Adult mammalian heart tissue does not regenerate after injury, which is relevant to human heart disease, ischemic myocardial infarction, and scar formation (Ma et al., 2014). By contrast, zebrafish have the ability for scarless heart regeneration (Poss et al., 2002; Raya et al., 2003), and this regenerative ability relies mainly on the proliferation of existing cardiomyocytes (Jopling et al., 2010; Kikuchi et al., 2010; Gemberling et al., 2013). Along with an infiltration of the proliferating cardiomyocytes, the wound is highly vascularized with capillaries of coronary vessels (Lepilina et al., 2006; Kim et al., 2010). Regarding the molecular events in zebrafish heart regeneration, injury to the heart initiates an organ-wide reaction detectable as the induced expression of raldh2 in the endocardium as early as 3 hr post-injury. This expression in the endocardium adjacent to regenerating cardiomyocytes remains active in the area of injury for several days. Because raldh2 is not expressed in endocardium of infarcted hearts in mice, endocardial raldh2 expression in zebrafish is suggested to be the essential response for heart regeneration (Kikuchi et al., 2011b).

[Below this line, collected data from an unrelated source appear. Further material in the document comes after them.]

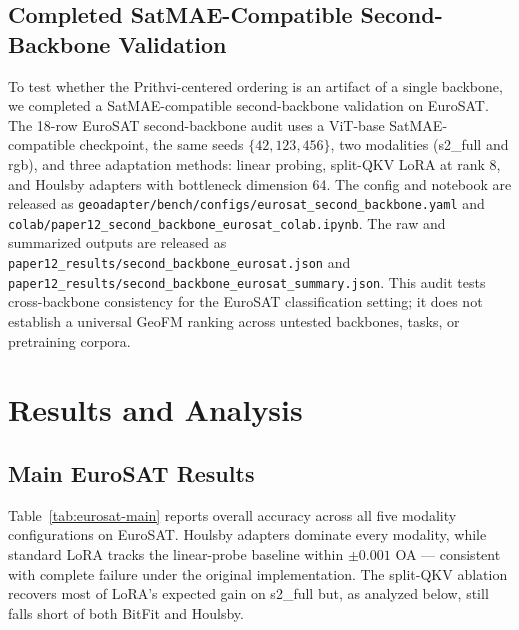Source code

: \documentclass[11pt]{article}
\begin{document}
\subsection{Completed SatMAE-Compatible Second-Backbone Validation}
To test whether the Prithvi-centered ordering is an artifact of a single backbone, we completed a SatMAE-compatible second-backbone validation on EuroSAT. The 18-row EuroSAT second-backbone audit uses a ViT-base SatMAE-compatible checkpoint, the same seeds $\{42,123,456\}$, two modalities (s2\_full and rgb), and three adaptation methods: linear probing, split-QKV LoRA at rank 8, and Houlsby adapters with bottleneck dimension 64. The config and notebook are released as \texttt{geoadapter/bench/configs/eurosat\_second\_backbone.yaml} and \texttt{colab/paper12\_second\_backbone\_eurosat\_colab.ipynb}. The raw and summarized outputs are released as \texttt{paper12\_results/second\_backbone\_eurosat.json} and \texttt{paper12\_results/second\_backbone\_eurosat\_summary.json}. This audit tests cross-backbone consistency for the EuroSAT classification setting; it does not establish a universal GeoFM ranking across untested backbones, tasks, or pretraining corpora.
\section{Results and Analysis}
\label{sec:results}

\subsection{Main EuroSAT Results}
Table~\ref{tab:eurosat-main} reports overall accuracy across all five modality configurations on EuroSAT. Houlsby adapters dominate every modality, while standard LoRA tracks the linear-probe baseline within $\pm 0.001$ OA --- consistent with complete failure under the original implementation. The split-QKV ablation recovers most of LoRA's expected gain on s2\_full but, as analyzed below, still falls short of both BitFit and Houlsby.
\end{document}
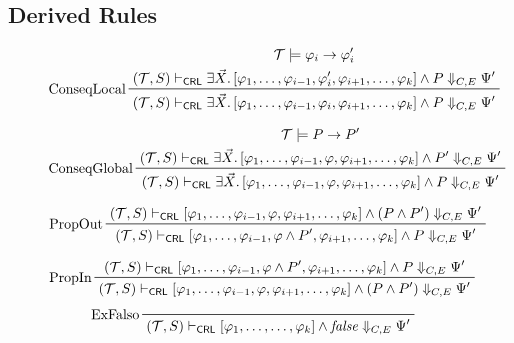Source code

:  \subsection{Derived Rules}\label{app:derivedRules}


 \begin{figure}
    \begin{align*}
      & \prftree[l]{ConseqLocal}
        { \prfStackPremises
          { \mathcal{T} \modelsML \varphi_i \rightarrow \varphi_i^\prime }
          { (\mathcal{T}, S) \provesCRL \exists \vec{X}.\, [\varphi_1, \ldots, \varphi_{i-1}, \varphi_i^\prime, \varphi_{i+1}, \ldots, \varphi_k] \land P \Downarrow_{C, E} \Psi^\prime}
        }
        { (\mathcal{T}, S) \provesCRL \exists \vec{X}.\, [\varphi_1, \ldots, \varphi_{i-1}, \varphi_i, \varphi_{i+1}, \ldots, \varphi_k] \land P \Downarrow_{C, E} \Psi^\prime}
    \end{align*}
  
    \begin{align*}
      & \prftree[l]{ConseqGlobal}
        { \prfStackPremises
          { \mathcal{T} \modelsML P \rightarrow P^\prime }
          { (\mathcal{T}, S) \provesCRL \exists \vec{X}.\, [\varphi_1, \ldots, \varphi_{i-1}, \varphi, \varphi_{i+1}, \ldots, \varphi_k] \land P^\prime \Downarrow_{C, E} \Psi^\prime}
        }
        { (\mathcal{T}, S) \provesCRL \exists \vec{X}.\, [\varphi_1, \ldots, \varphi_{i-1}, \varphi, \varphi_{i+1}, \ldots, \varphi_k] \land P \Downarrow_{C, E} \Psi^\prime}
    \end{align*}
  
    \begin{align*}
      & \prftree[l]{PropOut}
        { \prfStackPremises
          { (\mathcal{T}, S) \provesCRL [\varphi_1, \ldots, \varphi_{i-1}, \varphi, \varphi_{i+1}, \ldots, \varphi_k] \land (P \land P^\prime) \Downarrow_{C, E} \Psi^\prime}
        }
        { (\mathcal{T}, S) \provesCRL [\varphi_1, \ldots, \varphi_{i-1}, \varphi \land P^\prime, \varphi_{i+1}, \ldots, \varphi_k] \land P \Downarrow_{C, E} \Psi^\prime}
    \end{align*}
  
  
    \begin{align*}
      & \prftree[l]{PropIn}
        { \prfStackPremises
          { (\mathcal{T}, S) \provesCRL [\varphi_1, \ldots, \varphi_{i-1}, \varphi \land P^\prime, \varphi_{i+1}, \ldots, \varphi_k] \land P \Downarrow_{C, E} \Psi^\prime}
        }
        { (\mathcal{T}, S) \provesCRL [\varphi_1, \ldots, \varphi_{i-1}, \varphi, \varphi_{i+1}, \ldots, \varphi_k] \land (P \land P^\prime) \Downarrow_{C, E} \Psi^\prime}
    \end{align*}
    \begin{align*}
      & \prftree[l]{ExFalso}
        { (\mathcal{T}, S) \provesCRL [\varphi_1, \ldots, \ldots, \varphi_k] \land \mathit{false} \Downarrow_{C, E} \Psi^\prime}
    \end{align*}
  


\end{figure}
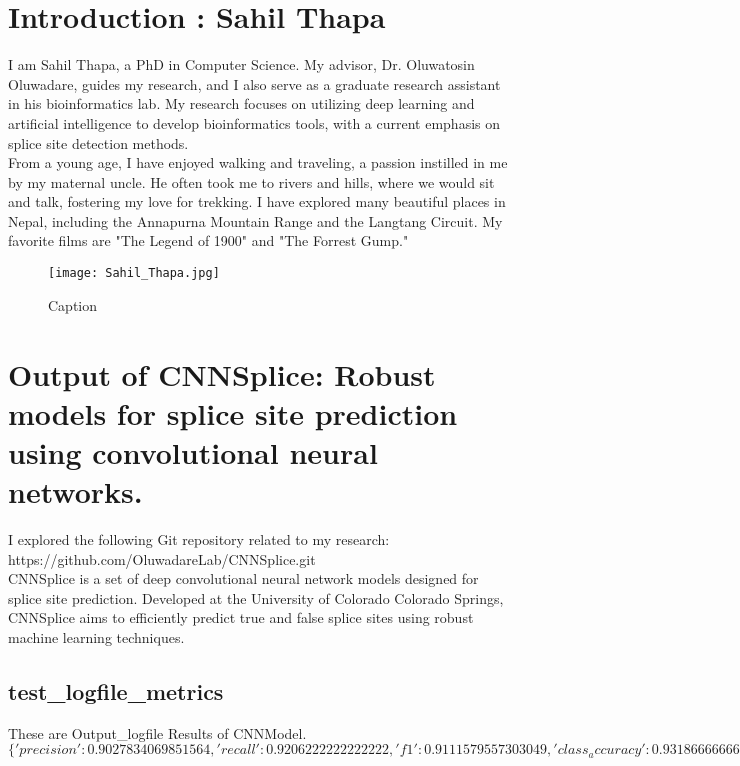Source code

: 

\section{Introduction : Sahil Thapa}
I am Sahil Thapa, a PhD in Computer Science. My advisor, Dr. Oluwatosin Oluwadare, guides my research, and I also serve as a graduate research assistant in his bioinformatics lab. My research focuses on utilizing deep learning and artificial intelligence to develop bioinformatics tools, with a current emphasis on splice site detection methods.\\

From a young age, I have enjoyed walking and traveling, a passion instilled in me by my maternal uncle. He often took me to rivers and hills, where we would sit and talk, fostering my love for trekking. I have explored many beautiful places in Nepal, including the Annapurna Mountain Range and the Langtang Circuit. My favorite films are "The Legend of 1900" and "The Forrest Gump."

\begin{figure}[h!]
    \centering
    \texttt{[image: Sahil\_Thapa.jpg]}
    \caption{Caption}
    \label{fig:enter-label}
\end{figure}

\section{Output of CNNSplice: Robust models for splice site prediction using convolutional neural networks.}
I explored the following Git repository related to my research: https://github.com/OluwadareLab/CNNSplice.git\\

CNNSplice is a set of deep convolutional neural network models designed for splice site prediction. Developed at the University of Colorado Colorado Springs, CNNSplice aims to efficiently predict true and false splice sites using robust machine learning techniques.

\subsection{test\_logfile\_metrics}
These are Output\_logfile Results of CNNModel.\\
$\{'precision': 0.9027834069851564, 'recall': 0.9206222222222222, 'f1': 0.9111579557303049, 'class_accuracy': 0.9318666666666666, 'accuracy': 0.9318666458129883\}$\\

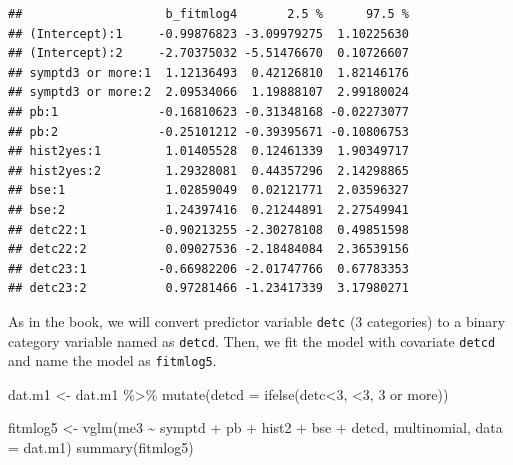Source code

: \documentclass[
  10pt,
]{krantz}
\newenvironment{Shaded}{\begin{snugshade}}{\end{snugshade}}
\newcommand{\AttributeTok}[1]{\textcolor[rgb]{0.77,0.63,0.00}{#1}}
\newcommand{\DecValTok}[1]{\textcolor[rgb]{0.00,0.00,0.81}{#1}}
\newcommand{\FunctionTok}[1]{\textcolor[rgb]{0.00,0.00,0.00}{#1}}
\newcommand{\NormalTok}[1]{#1}
\newcommand{\OtherTok}[1]{\textcolor[rgb]{0.56,0.35,0.01}{#1}}
\newcommand{\SpecialCharTok}[1]{\textcolor[rgb]{0.00,0.00,0.00}{#1}}
\newcommand{\StringTok}[1]{\textcolor[rgb]{0.31,0.60,0.02}{#1}}
\begin{document}
\begin{verbatim}
##                    b_fitmlog4       2.5 %      97.5 %
## (Intercept):1     -0.99876823 -3.09979275  1.10225630
## (Intercept):2     -2.70375032 -5.51476670  0.10726607
## symptd3 or more:1  1.12136493  0.42126810  1.82146176
## symptd3 or more:2  2.09534066  1.19888107  2.99180024
## pb:1              -0.16810623 -0.31348168 -0.02273077
## pb:2              -0.25101212 -0.39395671 -0.10806753
## hist2yes:1         1.01405528  0.12461339  1.90349717
## hist2yes:2         1.29328081  0.44357296  2.14298865
## bse:1              1.02859049  0.02121771  2.03596327
## bse:2              1.24397416  0.21244891  2.27549941
## detc22:1          -0.90213255 -2.30278108  0.49851598
## detc22:2           0.09027536 -2.18484084  2.36539156
## detc23:1          -0.66982206 -2.01747766  0.67783353
## detc23:2           0.97281466 -1.23417339  3.17980271
\end{verbatim}

As in the book, we will convert predictor variable \texttt{detc} (3 categories) to a binary category variable named as \texttt{detcd}. Then, we fit the model with covariate \texttt{detcd} and name the model as \texttt{fitmlog5}.

\begin{Shaded}
\begin{Highlighting}[]
\NormalTok{dat.m1 }\OtherTok{\textless{}{-}} 
\NormalTok{  dat.m1 }\SpecialCharTok{\%\textgreater{}\%} 
  \FunctionTok{mutate}\NormalTok{(}\AttributeTok{detcd =} \FunctionTok{ifelse}\NormalTok{(detc}\SpecialCharTok{\textless{}}\DecValTok{3}\NormalTok{, }\StringTok{\textquotesingle{}\textless{}3\textquotesingle{}}\NormalTok{, }\StringTok{\textquotesingle{}3 or more\textquotesingle{}}\NormalTok{))}
\end{Highlighting}
\end{Shaded}

\begin{Shaded}
\begin{Highlighting}[]
\NormalTok{fitmlog5 }\OtherTok{\textless{}{-}} 
  \FunctionTok{vglm}\NormalTok{(me3 }\SpecialCharTok{\textasciitilde{}}\NormalTok{ symptd }\SpecialCharTok{+}\NormalTok{ pb }\SpecialCharTok{+}\NormalTok{ hist2 }\SpecialCharTok{+}\NormalTok{ bse }\SpecialCharTok{+}\NormalTok{ detcd,}
\NormalTok{                 multinomial, }\AttributeTok{data =}\NormalTok{ dat.m1)}
\FunctionTok{summary}\NormalTok{(fitmlog5)}
\end{Highlighting}
\end{Shaded}
\end{document}
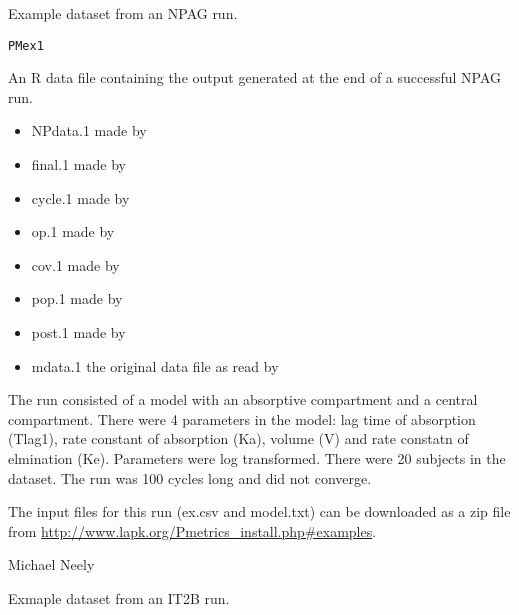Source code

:\documentclass[a4paper]{book}
\begin{document}
%
\begin{Description}\relax
Example dataset from an NPAG run.
\end{Description}
%
\begin{Usage}
\begin{verbatim}
PMex1
\end{verbatim}
\end{Usage}
%
\begin{Format}
An R data file containing the output generated at the end of a successful NPAG run.
\begin{itemize}

\item{} NPdata.1 made by 
\item{} final.1 made by  
\item{} cycle.1 made by 
\item{} op.1 made by 
\item{} cov.1 made by 
\item{} pop.1 made by 
\item{} post.1 made by 
\item{} mdata.1 the original data file as read by 

\end{itemize}
\end{Format}
%
\begin{Details}\relax
The run consisted of a model with an absorptive compartment and a central compartment.
There were 4 parameters in the model: lag time of absorption (Tlag1),
rate constant of absorption (Ka), volume (V) and rate constatn of elmination (Ke).
Parameters were log transformed.  There were 20 subjects in the dataset.  The run was
100 cycles long and did not converge.

The input files for this run (ex.csv and model.txt) can be downloaded as a zip file from 
\url{http://www.lapk.org/Pmetrics_install.php#examples}.
\end{Details}
%
\begin{Author}\relax
Michael Neely
\end{Author}
%
\begin{Description}\relax
Exmaple dataset from an IT2B run.
\end{Description}
\end{document}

Recently, in zebrafish heart regeneration, the importance of extracellular matrix (ECM) molecules such as fibronectin and tenascin-C has been pointed out; these molecules are induced by TGF-β (Mercer et al., 2013; Wang et al., 2013). In the case of healing in the mammalian heart, another ECM molecule, periostin, newly appears and functions to induce the migration of cardiac fibroblasts and fibrillogenesis for scar formation together with fibronectin and tenascin-C (Horiuchi et al., 1999; Kii et al., 2010; Kudo, 2011). In humans, periostin is abundantly expressed in the infarct border after a myocardial infarction; and in mice, its expression is induced by TGF-β following inflammation at the infarct border (Shimazaki et al., 2008). Periostin functions in the migration of cardiac fibroblasts through engaging integrin αvβ3, which induces phosphorylation of the downstream kinase FAK (focal adhesion kinase) in these cells, leading to the production of type I collagen. Thereafter, periostin acts to promote collagen cross-linking in the ECM. In the later chronic stage of a myocardial infarction, fibrillogenesis is accelerated by periostin and proceeds to generate a tight scar, in a similar fashion as seen in cardiac hypertrophy (Oka et al., 2007).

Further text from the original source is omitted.